Instead, there has been an historic preoccupation with density. The NZ Forest Owners Association’s science and innovation plan [9] endorses a modest increase in wood density—as if it were so obvious that it can be blandly asserted. There are three conflicting points. First, an increase in wood density must be at the expense of wood volume (m3/ha/year). A tree produces a certain amount of photosynthate which can be allocated either as low density wood in a large diameter stem (✓ desirable) or as high density wood in a small diameter stem (ㅓ less desirable)—you can include roots and branches if you wish. Second, one needs to decide whether to focus on improving the density of corewood (✓) or outerwood (ㅓ). There is only a modest correlation between the two [23]. The third point resolves around the question as to whether to increase the density of earlywood (✓) or of latewood (ㅓ). If one produced more or denser latewood then P. radiata will closer resemble the southern pines like P. taeda that is noted for its strongly contrasting wide bands of high density latewood and low density earlywood. That would be acceptable for structural timber but disastrous for clearwood exporters from New Zealand’s colder southern regions of Otago and Southland who capitalize on their pale contrast-free pine that lacks distinctive latewood. Finally, as the proposal is to increase wood density by 10 kg/m3 one might question whether this 2.5% gain is worth the effort. There is the proposition that density correlates with, and is highly leveraged to, other unspecified wood properties and this justifies the decision. Rather than indirect selection, via density, it is more logical to identify the best phenotypes for stiffness and stability at as early an age as possible [24].
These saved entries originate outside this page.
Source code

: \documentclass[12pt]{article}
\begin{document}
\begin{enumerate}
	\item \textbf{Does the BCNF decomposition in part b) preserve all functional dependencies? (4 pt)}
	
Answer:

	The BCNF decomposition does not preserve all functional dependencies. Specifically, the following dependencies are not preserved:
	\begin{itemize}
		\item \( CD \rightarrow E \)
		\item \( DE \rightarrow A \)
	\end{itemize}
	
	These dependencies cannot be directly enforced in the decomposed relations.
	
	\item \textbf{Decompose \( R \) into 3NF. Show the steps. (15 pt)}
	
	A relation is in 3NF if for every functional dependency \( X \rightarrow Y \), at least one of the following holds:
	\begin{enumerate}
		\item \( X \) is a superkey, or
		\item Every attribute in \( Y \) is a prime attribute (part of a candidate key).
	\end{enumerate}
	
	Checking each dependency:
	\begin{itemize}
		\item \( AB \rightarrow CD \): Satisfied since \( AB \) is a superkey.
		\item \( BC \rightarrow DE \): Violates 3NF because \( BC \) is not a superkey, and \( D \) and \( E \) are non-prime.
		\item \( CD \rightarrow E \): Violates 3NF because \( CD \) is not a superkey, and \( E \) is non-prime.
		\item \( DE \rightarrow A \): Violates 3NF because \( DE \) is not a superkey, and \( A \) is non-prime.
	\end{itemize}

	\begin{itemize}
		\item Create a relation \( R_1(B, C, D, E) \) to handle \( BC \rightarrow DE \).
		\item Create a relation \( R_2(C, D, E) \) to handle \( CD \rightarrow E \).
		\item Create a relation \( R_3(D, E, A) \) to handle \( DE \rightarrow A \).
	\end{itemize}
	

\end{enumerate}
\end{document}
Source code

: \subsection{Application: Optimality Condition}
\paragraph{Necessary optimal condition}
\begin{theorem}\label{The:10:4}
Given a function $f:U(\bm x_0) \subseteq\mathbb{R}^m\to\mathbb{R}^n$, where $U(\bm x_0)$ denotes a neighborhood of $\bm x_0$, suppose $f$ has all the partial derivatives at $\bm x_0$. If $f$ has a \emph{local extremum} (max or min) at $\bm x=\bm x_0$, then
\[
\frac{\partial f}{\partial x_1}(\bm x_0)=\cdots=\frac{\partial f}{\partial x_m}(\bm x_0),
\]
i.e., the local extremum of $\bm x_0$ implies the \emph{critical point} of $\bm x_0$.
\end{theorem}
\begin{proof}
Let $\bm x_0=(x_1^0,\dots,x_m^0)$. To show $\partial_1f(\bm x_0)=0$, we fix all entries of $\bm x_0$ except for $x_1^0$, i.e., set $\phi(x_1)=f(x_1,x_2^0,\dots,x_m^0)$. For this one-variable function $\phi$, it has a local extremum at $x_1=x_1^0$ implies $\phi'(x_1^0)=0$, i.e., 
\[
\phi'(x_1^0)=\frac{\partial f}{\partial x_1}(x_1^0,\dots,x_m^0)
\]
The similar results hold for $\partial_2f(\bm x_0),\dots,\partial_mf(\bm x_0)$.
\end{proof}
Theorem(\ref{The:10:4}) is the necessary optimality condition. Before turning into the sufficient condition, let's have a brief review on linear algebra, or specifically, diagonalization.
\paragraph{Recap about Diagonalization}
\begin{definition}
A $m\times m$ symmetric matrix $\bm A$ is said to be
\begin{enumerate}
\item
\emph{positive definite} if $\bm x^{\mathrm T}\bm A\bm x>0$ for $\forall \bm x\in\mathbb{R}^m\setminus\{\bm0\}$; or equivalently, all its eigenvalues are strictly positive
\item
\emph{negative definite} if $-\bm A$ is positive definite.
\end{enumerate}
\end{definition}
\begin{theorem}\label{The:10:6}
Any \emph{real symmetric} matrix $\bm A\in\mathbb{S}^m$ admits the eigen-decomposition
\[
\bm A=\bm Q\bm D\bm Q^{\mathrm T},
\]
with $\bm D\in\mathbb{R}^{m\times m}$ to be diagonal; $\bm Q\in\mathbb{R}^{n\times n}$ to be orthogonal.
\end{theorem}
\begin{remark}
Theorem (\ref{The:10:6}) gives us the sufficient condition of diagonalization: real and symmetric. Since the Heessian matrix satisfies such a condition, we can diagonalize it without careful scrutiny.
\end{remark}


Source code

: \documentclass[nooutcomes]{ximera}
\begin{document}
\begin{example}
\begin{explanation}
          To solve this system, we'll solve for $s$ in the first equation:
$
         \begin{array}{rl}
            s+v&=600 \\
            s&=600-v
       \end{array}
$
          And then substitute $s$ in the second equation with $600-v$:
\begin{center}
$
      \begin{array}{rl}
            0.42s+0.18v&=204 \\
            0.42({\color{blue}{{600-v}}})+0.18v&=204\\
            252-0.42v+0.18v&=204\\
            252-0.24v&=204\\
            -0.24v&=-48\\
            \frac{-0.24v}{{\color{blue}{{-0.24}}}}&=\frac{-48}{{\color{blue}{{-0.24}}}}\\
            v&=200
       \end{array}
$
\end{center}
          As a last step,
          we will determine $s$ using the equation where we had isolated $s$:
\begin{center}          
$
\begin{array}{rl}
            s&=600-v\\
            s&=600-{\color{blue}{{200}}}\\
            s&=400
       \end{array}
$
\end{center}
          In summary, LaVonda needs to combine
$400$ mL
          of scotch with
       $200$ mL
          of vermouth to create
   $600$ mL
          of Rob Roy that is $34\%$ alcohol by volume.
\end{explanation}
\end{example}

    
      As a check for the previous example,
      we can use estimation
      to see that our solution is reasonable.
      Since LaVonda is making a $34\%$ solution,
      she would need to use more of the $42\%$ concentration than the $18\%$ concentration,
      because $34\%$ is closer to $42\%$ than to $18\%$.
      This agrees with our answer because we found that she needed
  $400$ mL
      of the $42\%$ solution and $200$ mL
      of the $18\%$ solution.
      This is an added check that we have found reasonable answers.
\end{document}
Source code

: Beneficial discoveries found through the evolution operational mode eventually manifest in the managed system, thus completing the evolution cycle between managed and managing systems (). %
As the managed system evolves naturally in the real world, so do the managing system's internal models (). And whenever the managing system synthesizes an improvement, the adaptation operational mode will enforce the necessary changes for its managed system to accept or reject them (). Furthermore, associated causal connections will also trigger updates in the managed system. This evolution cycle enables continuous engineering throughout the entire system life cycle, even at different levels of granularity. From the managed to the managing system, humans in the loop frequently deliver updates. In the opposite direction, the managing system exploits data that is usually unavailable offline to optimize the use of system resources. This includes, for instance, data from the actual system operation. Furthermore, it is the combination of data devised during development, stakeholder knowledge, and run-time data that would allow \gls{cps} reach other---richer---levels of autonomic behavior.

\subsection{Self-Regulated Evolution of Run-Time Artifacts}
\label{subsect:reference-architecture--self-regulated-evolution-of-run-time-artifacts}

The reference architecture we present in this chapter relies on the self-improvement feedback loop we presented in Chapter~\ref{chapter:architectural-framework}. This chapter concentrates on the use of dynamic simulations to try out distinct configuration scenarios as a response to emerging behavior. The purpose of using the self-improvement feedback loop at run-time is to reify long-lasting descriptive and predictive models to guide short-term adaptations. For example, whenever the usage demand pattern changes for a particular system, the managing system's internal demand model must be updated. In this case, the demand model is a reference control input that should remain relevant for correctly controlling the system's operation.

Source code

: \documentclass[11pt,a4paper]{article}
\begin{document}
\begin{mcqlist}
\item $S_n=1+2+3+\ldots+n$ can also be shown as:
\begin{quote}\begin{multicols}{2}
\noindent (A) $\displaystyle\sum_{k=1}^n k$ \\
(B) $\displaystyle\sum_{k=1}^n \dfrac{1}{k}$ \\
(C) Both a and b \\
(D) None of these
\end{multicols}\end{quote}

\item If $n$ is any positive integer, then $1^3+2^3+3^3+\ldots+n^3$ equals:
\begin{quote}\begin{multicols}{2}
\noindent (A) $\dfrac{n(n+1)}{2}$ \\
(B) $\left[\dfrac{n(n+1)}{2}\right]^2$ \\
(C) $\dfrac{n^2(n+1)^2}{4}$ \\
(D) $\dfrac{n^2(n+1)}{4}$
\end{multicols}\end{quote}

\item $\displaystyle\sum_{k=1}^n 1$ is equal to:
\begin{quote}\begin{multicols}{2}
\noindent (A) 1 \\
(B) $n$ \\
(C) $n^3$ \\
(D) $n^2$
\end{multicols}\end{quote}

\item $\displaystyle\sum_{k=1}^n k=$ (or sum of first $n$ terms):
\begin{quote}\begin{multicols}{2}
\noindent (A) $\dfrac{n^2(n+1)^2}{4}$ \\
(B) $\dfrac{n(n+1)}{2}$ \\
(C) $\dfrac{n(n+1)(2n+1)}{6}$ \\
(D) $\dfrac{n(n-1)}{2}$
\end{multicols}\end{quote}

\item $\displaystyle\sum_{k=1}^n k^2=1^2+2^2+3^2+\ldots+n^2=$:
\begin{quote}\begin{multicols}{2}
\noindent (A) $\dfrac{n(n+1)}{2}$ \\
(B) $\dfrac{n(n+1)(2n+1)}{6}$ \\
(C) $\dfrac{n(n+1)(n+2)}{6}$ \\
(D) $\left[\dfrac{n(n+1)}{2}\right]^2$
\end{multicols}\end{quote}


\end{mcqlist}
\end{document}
In an original analysis Sorensson et al. [25] used an 8 GPa corewood zone to illustrate the huge within-stand variability in the stiffness of radiata pine. They showed (Table 3) that individual trees achieved a stiffness of 8 GPa (a conservative, but challenging value) at 3-metres height in the stem by ring 3 or 13 where considering the best and worst single tree in 100, or between ring 5 and 9 when considering best and worst single tree in five. In effect, they defined an acceptability threshold of 8 GPa and proceeded to demonstrate that the undesirable, low-stiffness corewood zone (<8 GPa) would correspond to the first 3 to 13 rings or the first 5 to 9 rings depending on the chosen percentile break points within the population. Individual trees look very different and more distinctly individual when evaluated in this way compared to the bland 10-ring corewood concept.
Table 3. Modeling of clearwood stiffness of Pinus radiata clones average growth [25].
Table 3. Modeling of clearwood stiffness of Pinus radiata clones average growth [25].
Selected percentile classRing where timber achieves 8 GPa ± std
Top 1% of population3.3 ± 0.4
Bottom 1% of population12.4 ± 2.1
Top 20% of population4.5 ± 0.2
Bottom 20% of population9.3 ± 0.4
Average for all 1000 clones6.7 ± 0.2
Expressing this strategy another way, Walker and Butterfield [26] concluded that reducing the microfibril angle in corewood by 5° was a realistic breeding objective that would increase fibre length by about 0.5 mm and lift corewood stiffness by a whole grade. Improving corewood would reduce within-tree variability, another important industry goal [9].
Indifference can be buttressed by conservative practices—initial stockings of 2000 stems per hectare and longer rotations—have been advocated [27] to ensure a smaller, <8 GPa, corewood zone and to control branch size. This would be an interim solution while persisting in planting unimproved trees.
The universal strategy of contradictions—of prolonged rotations, because faster growth means more low grade corewood; of higher stockings to suppress the otherwise enlarged corewood zone and so smaller trees and again a delayed harvest—is an outcome of the failure to focus breeding on the corewood properties of temperate softwoods.
Today’s foresters have a general familiarity with these wood quality issues. However, too few understand the consequences for the poorest wood in the forest [28]. Critical to all analysis, structural timber grades are not determined by averages but by the weakest, low-strength extreme (5th percentile) in populations. While grading rules objectively define and then determine fitness for purpose they are conceived locally with local species in mind. Thus in New Zealand the principal structural grade MGP8 only satisfies the requirements for the lowest grade admitted by the EU and is below that permitted in Australia [29]. Even then, MGP8 is produced only from those NZ forests where companies are confident that they can source enough material that is sufficiently stiff to satisfy MGP criteria—despite the benefits of new lower grade thresholds [30]. The legal case regarding misgrading between the Commerce Commission and Carter Holt Harvey Limited under the Fair Trading Act highlighted the difficulty in extracting structural lumber from New Zealand’s forests [31]. Fortunately Douglas-fir (Pseusosuga menziesii)—our most planted species after pine, 6% vs. 90% of the NZ plantation estate [15]—augments pine by supplying stiffer wood (MGP10 & MGP12) for chords and lintels. From this perspective, Douglas-fir captures no new distinctive market: it is merely stiffer than radiata pine: also it is better suited to colder, high-altitude sites, but is grown on longer rotations.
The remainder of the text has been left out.